Well, there’s no question that both Obama and Romney’s GOP opponents want to paint Romney as “out of touch” with the average American. Romney hasn’t helped his own case with multiple gaffes that make John “I don’t know how many houses I own” McCain seem like a tactical genius in that regard. So obviously pointing to a “low” tax rate will play into it.

Another suggestion I’ve been hearing for Romney’s lack of enthusiasm in releasing his returns is millions of dollars in donations to the Mormon church. Noticing huge donations may bring up the religious issue that Romney has so far been successful in downplaying.

It won’t do anything to dispel the notion that Romney is an out-of-touch rich guy. I guess his campaign figures that if he releases the full returns in April, it won’t hurt him in the primaries and it’ll be forgotten by the time the general election rolls around. I’m not sure what’s to be gained by giving people the gist of it now and then more later, but I suppose he’s trying to prevent Gingrich and Santorum from asking what he’s hiding.

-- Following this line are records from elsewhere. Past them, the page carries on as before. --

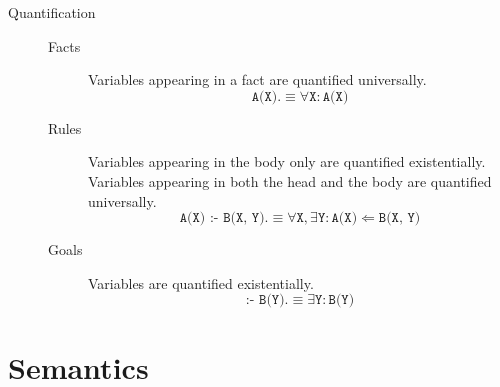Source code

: \begin{description}
        \begin{description}
            \item[Quantification]  \phantom{}
                \begin{description}
                    \item[Facts] 
                        Variables appearing in a fact are quantified universally.
                        \[ \texttt{A(X).} \equiv \forall \texttt{X}: \texttt{A(X)}  \]
                    \item[Rules] 
                        Variables appearing in the body only are quantified existentially.
                        Variables appearing in both the head and the body are quantified universally.
                        \[ \texttt{A(X) :- B(X, Y).} \equiv \forall \texttt{X}, \exists \texttt{Y} : \texttt{A(X)} \Leftarrow \texttt{B(X, Y)} \]

                    \item[Goals] 
                        Variables are quantified existentially.
                        \[ \texttt{:- B(Y).} \equiv \exists \texttt{Y} : \texttt{B(Y)}  \]
                \end{description}
        \end{description}
\end{description}


\section{Semantics}

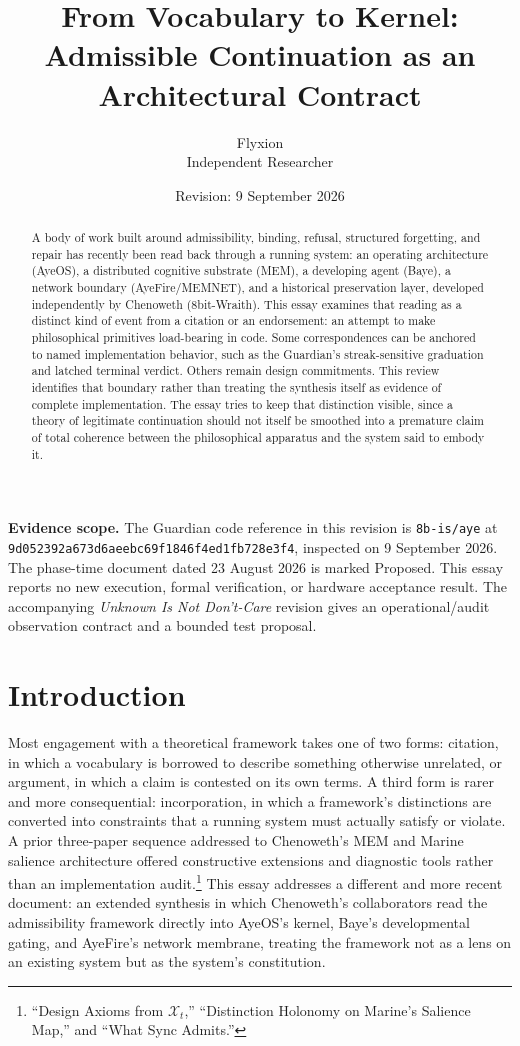 \documentclass[11pt]{article}
\title{\textbf{From Vocabulary to Kernel: Admissible Continuation as an Architectural Contract}}
\author{Flyxion \\ \small Independent Researcher}
\date{Revision: 9 September 2026}
\begin{document}
\maketitle

\begin{abstract}
\noindent A body of work built around admissibility, binding, refusal, structured forgetting, and repair has recently been read back through a running system: an operating architecture (AyeOS), a distributed cognitive substrate (MEM), a developing agent (Baye), a network boundary (AyeFire/MEMNET), and a historical preservation layer, developed independently by Chenoweth (8bit-Wraith). This essay examines that reading as a distinct kind of event from a citation or an endorsement: an attempt to make philosophical primitives load-bearing in code. Some correspondences can be anchored to named implementation behavior, such as the Guardian's streak-sensitive graduation and latched terminal verdict. Others remain design commitments. This review identifies that boundary rather than treating the synthesis itself as evidence of complete implementation. The essay tries to keep that distinction visible, since a theory of legitimate continuation should not itself be smoothed into a premature claim of total coherence between the philosophical apparatus and the system said to embody it.
\end{abstract}

\noindent\textbf{Evidence scope.} The Guardian code reference in this revision is
\nolinkurl{8b-is/aye} at \nolinkurl{9d052392a673d6aeebc69f1846f4ed1fb728e3f4},
inspected on 9 September 2026. The phase-time document dated 23 August 2026 is
marked Proposed. This essay reports no new execution, formal verification,
or hardware acceptance result. The accompanying \emph{Unknown Is Not Don't-Care}
revision gives an operational/audit observation contract and a bounded test proposal.

\section{Introduction}

Most engagement with a theoretical framework takes one of two forms: citation, in which a vocabulary is borrowed to describe something otherwise unrelated, or argument, in which a claim is contested on its own terms. A third form is rarer and more consequential: incorporation, in which a framework's distinctions are converted into constraints that a running system must actually satisfy or violate. A prior three-paper sequence addressed to Chenoweth's MEM and Marine salience architecture offered constructive extensions and diagnostic tools rather than an implementation audit.\footnote{``Design Axioms from $\mathcal{X}_t$,'' ``Distinction Holonomy on Marine's Salience Map,'' and ``What Sync Admits.''} This essay addresses a different and more recent document: an extended synthesis in which Chenoweth's collaborators read the admissibility framework directly into AyeOS's kernel, Baye's developmental gating, and AyeFire's network membrane, treating the framework not as a lens on an existing system but as the system's constitution.
\end{document}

Hey, when you make $50,000,000/year and you have to tithe, what’s a fella to do? It’s just math, dude!

There’s also the inevitable “boxers or briefs” question, with a Mormon twist just waiting in the wings.

Why shouldn’t it be? It’s not as if people are decrying his use of obscure or grey-area tax breaks to pay less. It’s that there is legitimate (if arguable) reasons to object to non-labour income being taxed at relatively low rates, objections to how private equity profits are taxed, and objections to a tax code that helps perpetuate and exacerbate income inequalities.

+1. I was wondering why Romney was so resistant about releasing his tax returns, but I think this is the answer. 15% sounds about right, since most of his income is from investments. Obama’s 2010 rate, btw, was 28%.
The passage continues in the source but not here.